What you should do => Find the string "różnej" in the data, then copy every line where it is found.

-------- Input

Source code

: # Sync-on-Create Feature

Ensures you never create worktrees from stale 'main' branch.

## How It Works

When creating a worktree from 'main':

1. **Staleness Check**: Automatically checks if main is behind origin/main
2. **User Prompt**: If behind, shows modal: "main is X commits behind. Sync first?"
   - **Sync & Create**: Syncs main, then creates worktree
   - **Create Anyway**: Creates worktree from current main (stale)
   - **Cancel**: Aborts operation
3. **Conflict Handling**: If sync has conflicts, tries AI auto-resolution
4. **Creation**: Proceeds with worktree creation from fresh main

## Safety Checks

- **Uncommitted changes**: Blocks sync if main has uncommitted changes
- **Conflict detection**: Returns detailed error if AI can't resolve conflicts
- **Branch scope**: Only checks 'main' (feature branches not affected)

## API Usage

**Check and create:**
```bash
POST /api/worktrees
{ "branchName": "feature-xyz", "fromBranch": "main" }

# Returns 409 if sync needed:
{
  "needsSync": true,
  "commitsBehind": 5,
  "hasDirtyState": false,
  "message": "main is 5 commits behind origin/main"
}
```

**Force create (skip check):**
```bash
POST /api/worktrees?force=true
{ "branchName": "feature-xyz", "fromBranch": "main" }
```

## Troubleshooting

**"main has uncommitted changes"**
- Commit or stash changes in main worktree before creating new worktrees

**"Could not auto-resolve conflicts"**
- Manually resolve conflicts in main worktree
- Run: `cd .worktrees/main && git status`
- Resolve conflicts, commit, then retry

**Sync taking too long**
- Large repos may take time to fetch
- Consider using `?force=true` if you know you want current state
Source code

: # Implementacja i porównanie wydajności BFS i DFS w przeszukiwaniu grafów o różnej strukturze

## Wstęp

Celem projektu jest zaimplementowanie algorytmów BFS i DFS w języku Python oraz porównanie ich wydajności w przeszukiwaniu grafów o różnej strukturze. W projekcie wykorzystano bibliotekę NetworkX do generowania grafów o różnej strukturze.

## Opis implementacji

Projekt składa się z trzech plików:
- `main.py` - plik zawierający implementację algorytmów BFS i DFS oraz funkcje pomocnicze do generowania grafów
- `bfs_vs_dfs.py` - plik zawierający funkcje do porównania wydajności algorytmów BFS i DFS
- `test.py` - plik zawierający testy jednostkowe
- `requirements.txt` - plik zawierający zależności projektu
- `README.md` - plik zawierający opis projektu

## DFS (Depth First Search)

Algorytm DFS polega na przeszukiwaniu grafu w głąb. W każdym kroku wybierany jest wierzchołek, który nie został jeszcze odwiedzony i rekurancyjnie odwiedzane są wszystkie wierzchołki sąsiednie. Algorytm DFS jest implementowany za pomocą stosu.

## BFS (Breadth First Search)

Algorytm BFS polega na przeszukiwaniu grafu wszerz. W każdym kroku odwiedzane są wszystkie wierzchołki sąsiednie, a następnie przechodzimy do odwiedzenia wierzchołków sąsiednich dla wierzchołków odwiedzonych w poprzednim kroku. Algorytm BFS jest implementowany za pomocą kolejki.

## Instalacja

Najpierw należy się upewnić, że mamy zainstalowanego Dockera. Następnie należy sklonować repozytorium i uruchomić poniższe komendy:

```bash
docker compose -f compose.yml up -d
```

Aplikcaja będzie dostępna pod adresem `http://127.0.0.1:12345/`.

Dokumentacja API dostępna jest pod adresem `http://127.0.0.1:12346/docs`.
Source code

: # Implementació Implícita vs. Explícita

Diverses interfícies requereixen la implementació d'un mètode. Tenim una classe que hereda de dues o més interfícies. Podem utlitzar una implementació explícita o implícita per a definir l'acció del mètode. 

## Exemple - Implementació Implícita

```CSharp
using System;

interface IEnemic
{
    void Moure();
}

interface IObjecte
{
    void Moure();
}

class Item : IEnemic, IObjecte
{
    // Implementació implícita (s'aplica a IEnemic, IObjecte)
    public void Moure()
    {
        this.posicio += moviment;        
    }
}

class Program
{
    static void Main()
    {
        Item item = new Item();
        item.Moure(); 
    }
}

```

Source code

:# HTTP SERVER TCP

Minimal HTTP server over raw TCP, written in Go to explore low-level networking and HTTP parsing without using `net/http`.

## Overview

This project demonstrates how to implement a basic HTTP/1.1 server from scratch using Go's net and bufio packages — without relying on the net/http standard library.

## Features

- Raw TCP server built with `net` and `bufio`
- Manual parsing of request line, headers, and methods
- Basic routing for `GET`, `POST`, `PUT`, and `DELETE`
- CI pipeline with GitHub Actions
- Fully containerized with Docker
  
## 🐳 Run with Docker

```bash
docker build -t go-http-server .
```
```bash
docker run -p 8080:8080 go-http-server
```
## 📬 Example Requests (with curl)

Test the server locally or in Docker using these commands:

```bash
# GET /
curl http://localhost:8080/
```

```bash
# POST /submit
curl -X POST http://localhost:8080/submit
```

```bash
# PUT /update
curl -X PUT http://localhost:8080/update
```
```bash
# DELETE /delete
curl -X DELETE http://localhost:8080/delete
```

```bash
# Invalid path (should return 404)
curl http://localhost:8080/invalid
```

----------------

Task output =>
: # Implementacja i porównanie wydajności BFS i DFS w przeszukiwaniu grafów o różnej strukturze
Celem projektu jest zaimplementowanie algorytmów BFS i DFS w języku Python oraz porównanie ich wydajności w przeszukiwaniu grafów o różnej strukturze. W projekcie wykorzystano bibliotekę NetworkX do generowania grafów o różnej strukturze.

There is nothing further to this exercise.